**TO DO**
Within the data below, count the lines that include the word "SimpleAccessFactory". Provide the number and nothing further.

******************************

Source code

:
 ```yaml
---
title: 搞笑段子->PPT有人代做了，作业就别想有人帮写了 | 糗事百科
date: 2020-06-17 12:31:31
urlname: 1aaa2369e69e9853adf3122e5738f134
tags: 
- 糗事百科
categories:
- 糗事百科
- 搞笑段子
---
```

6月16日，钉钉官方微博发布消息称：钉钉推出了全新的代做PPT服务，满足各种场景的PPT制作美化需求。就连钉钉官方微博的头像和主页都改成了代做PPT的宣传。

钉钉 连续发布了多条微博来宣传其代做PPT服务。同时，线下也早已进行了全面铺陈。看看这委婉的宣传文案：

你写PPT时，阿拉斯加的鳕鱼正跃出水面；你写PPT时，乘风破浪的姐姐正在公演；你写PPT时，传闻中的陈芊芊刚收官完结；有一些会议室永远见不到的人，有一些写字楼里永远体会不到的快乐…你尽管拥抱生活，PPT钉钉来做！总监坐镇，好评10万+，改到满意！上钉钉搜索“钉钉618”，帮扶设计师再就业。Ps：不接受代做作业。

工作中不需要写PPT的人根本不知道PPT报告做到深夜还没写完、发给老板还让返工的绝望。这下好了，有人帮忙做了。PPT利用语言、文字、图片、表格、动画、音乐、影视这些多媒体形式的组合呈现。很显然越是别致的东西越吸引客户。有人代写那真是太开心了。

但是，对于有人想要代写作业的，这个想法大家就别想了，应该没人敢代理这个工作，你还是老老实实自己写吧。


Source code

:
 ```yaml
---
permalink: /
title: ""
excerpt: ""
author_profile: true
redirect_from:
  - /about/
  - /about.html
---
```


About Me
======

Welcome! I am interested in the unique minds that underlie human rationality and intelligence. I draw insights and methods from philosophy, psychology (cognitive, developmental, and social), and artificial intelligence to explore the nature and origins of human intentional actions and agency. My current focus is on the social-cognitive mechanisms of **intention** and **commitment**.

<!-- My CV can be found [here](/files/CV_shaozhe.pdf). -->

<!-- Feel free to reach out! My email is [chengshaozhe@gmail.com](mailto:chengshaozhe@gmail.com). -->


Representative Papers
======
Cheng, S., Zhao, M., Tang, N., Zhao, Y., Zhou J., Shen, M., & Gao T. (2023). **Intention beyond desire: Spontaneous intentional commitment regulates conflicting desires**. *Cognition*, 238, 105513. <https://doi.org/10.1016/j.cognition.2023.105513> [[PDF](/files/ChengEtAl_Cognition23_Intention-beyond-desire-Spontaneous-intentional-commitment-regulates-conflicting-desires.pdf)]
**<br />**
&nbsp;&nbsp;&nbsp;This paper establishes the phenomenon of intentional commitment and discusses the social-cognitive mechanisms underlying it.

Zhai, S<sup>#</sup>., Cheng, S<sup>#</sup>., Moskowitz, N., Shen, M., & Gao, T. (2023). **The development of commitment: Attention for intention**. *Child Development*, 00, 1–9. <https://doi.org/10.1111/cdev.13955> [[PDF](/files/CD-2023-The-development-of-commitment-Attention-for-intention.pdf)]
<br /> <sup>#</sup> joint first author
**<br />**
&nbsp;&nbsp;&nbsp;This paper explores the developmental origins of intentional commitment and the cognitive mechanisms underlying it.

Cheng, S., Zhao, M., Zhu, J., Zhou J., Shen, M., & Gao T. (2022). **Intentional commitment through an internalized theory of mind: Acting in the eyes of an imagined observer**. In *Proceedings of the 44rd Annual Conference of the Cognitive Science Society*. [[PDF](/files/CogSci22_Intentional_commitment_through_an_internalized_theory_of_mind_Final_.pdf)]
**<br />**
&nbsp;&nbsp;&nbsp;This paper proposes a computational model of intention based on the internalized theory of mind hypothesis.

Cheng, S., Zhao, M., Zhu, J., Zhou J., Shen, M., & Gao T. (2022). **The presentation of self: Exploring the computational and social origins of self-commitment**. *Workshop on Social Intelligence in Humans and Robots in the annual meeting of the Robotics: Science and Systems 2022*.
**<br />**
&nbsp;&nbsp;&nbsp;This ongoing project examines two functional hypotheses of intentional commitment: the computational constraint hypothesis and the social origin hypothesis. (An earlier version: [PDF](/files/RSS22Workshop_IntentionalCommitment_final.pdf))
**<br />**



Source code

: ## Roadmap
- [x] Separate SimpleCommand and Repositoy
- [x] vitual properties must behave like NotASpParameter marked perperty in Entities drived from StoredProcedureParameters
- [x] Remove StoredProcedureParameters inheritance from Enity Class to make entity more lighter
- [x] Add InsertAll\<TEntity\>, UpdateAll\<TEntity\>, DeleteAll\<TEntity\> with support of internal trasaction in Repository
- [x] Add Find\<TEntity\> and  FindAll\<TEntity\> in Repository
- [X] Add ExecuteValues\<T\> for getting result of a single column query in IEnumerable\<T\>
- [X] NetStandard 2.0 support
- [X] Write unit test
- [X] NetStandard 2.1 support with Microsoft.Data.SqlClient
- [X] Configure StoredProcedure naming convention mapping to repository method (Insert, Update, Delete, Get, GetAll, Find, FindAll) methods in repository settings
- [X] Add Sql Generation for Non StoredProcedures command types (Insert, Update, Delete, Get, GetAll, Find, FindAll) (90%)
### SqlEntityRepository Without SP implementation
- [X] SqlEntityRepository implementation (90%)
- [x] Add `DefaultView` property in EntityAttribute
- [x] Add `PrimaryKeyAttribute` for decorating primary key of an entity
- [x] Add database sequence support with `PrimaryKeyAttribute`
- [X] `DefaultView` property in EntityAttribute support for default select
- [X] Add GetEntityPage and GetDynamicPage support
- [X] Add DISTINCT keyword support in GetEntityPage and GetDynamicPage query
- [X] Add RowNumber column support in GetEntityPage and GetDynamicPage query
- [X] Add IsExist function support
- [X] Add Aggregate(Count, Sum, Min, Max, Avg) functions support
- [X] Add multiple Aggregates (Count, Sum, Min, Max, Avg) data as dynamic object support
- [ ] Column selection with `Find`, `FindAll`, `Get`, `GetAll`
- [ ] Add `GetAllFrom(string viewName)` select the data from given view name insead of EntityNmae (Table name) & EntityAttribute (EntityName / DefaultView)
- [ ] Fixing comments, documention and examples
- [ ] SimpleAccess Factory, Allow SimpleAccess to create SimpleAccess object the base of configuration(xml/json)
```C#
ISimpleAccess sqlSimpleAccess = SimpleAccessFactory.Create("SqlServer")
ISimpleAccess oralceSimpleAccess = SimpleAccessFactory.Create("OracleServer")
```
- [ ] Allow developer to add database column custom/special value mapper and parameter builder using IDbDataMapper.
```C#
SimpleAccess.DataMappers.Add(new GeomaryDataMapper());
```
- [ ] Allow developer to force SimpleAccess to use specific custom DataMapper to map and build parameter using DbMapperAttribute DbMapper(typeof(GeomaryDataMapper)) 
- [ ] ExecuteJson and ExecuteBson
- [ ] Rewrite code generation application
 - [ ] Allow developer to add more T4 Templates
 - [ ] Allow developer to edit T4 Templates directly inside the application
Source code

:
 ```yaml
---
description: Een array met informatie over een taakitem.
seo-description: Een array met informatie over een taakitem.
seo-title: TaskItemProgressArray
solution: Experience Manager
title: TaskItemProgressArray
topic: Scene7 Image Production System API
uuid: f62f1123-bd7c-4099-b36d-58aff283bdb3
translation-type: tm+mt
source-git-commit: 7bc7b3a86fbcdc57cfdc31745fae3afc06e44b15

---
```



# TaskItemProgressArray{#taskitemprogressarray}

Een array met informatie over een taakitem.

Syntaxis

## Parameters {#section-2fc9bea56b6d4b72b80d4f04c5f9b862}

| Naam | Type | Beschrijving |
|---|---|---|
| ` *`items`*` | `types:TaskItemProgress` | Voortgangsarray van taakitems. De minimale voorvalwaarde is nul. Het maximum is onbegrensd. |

******************************

**RESPONSE BOX**
2